### Problem description
Return each line below holding the string "least".

### Supplied data
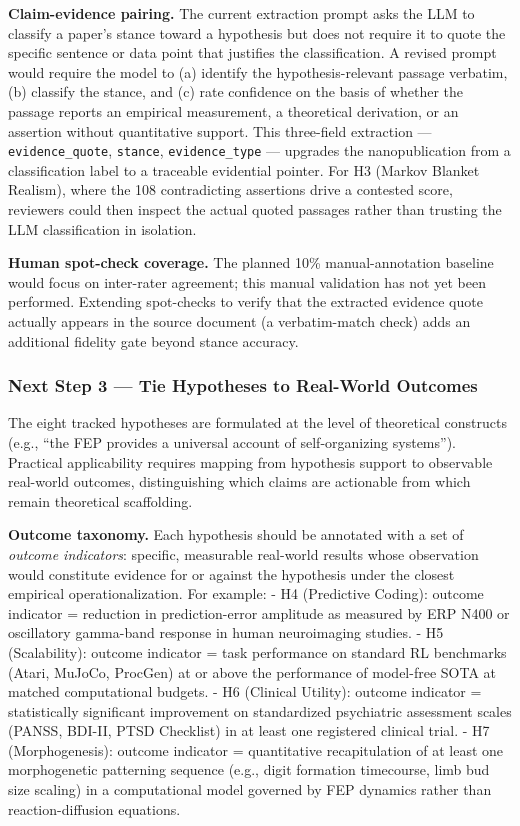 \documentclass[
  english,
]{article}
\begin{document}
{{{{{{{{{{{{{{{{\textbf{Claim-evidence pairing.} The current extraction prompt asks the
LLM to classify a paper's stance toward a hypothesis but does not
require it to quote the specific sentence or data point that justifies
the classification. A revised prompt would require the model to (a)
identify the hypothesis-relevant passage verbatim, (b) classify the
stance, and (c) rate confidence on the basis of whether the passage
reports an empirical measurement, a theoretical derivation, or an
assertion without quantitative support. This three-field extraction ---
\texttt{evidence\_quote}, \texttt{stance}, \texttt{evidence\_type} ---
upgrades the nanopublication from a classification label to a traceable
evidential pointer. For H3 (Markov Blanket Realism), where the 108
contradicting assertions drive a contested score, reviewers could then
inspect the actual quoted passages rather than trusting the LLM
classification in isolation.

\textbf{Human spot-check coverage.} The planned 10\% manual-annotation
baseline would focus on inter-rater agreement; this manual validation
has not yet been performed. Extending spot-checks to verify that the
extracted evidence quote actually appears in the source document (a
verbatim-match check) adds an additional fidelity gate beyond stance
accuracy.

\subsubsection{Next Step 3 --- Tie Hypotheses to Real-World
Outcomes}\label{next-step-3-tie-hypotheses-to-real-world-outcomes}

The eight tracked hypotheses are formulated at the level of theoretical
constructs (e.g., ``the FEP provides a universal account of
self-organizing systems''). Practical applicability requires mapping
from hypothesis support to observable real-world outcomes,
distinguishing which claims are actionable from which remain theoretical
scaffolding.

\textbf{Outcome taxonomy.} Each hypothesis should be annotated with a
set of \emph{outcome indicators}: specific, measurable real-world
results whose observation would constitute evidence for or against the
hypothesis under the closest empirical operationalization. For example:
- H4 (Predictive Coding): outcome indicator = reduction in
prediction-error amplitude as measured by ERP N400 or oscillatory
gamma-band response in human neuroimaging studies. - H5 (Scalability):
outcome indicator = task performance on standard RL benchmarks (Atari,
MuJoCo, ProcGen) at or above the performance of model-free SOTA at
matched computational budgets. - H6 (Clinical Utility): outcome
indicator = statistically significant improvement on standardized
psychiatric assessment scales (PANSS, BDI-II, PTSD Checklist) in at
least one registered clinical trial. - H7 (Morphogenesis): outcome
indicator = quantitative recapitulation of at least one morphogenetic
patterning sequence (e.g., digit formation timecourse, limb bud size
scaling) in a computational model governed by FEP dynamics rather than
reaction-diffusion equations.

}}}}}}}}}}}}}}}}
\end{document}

### Task result
least one registered clinical trial. - H7 (Morphogenesis): outcome
indicator = quantitative recapitulation of at least one morphogenetic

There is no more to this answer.